Go through the data below and return each line where the string "Installation" appears.

+ + +

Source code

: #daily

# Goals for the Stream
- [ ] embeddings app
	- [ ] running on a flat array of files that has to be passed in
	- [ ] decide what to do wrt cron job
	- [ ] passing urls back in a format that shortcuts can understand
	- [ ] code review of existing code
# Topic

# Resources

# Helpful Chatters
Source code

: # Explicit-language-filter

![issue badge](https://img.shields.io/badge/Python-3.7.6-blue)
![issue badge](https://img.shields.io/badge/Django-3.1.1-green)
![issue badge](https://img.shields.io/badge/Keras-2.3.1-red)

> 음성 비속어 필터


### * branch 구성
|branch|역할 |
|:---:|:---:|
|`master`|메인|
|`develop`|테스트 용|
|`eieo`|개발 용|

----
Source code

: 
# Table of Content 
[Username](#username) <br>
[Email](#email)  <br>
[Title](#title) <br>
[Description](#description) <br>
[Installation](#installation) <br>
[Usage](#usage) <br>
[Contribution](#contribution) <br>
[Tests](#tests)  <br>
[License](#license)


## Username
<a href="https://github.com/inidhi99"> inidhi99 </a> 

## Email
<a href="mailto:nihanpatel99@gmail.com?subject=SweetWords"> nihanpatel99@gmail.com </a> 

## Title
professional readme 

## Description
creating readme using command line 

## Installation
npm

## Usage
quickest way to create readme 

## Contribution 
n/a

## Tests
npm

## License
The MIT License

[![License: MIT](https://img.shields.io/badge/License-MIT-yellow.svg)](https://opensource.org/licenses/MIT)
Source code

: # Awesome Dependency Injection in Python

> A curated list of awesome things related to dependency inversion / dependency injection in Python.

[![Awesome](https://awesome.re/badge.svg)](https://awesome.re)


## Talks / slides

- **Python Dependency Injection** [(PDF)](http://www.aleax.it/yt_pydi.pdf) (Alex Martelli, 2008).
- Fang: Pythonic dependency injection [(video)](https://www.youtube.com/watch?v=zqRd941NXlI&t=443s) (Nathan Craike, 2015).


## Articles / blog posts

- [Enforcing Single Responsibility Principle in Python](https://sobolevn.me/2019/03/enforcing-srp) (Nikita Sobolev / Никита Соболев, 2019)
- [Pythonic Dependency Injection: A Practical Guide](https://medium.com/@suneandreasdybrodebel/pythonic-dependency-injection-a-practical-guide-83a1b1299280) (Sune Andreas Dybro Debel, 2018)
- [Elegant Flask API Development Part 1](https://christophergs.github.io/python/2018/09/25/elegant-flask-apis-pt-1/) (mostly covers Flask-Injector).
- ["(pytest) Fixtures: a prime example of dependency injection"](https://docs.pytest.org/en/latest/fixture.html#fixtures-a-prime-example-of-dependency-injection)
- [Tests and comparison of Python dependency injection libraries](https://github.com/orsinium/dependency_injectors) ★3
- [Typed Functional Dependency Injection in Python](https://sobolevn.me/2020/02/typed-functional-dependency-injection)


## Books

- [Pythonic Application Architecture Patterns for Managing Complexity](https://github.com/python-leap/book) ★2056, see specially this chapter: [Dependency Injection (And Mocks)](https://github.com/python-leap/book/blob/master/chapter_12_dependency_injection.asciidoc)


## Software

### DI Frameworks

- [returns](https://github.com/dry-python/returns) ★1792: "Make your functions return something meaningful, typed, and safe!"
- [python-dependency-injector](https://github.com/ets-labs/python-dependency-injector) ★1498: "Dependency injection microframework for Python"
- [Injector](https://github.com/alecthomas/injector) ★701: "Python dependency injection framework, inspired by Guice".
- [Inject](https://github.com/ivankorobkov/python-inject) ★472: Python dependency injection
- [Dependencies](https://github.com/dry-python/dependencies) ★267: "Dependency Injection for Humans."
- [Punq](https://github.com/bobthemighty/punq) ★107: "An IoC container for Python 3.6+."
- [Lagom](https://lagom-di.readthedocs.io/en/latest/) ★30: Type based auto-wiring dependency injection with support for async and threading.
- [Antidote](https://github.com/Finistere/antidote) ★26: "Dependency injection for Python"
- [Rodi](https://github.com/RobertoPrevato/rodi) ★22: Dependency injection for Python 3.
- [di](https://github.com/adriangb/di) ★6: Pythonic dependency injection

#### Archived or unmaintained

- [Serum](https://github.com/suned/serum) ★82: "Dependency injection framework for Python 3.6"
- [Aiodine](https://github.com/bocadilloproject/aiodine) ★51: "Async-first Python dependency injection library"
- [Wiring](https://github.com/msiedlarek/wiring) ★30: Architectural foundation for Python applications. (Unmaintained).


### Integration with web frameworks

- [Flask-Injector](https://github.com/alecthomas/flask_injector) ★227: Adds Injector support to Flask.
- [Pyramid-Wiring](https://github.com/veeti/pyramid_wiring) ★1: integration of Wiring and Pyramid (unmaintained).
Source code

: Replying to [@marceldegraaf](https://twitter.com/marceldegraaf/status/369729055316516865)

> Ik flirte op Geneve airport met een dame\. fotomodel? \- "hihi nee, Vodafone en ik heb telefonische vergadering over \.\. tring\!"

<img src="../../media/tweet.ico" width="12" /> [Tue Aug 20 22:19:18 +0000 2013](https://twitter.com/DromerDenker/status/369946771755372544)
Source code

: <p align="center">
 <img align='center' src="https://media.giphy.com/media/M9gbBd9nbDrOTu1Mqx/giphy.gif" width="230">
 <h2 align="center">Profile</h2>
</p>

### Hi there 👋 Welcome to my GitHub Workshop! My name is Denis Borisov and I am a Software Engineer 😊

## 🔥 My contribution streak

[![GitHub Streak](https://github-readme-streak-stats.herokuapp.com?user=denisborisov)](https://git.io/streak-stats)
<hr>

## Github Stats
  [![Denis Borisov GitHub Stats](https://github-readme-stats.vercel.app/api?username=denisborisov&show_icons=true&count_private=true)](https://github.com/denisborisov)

+ + +

THE ANSWER:
[Installation](#installation) <br>
## Installation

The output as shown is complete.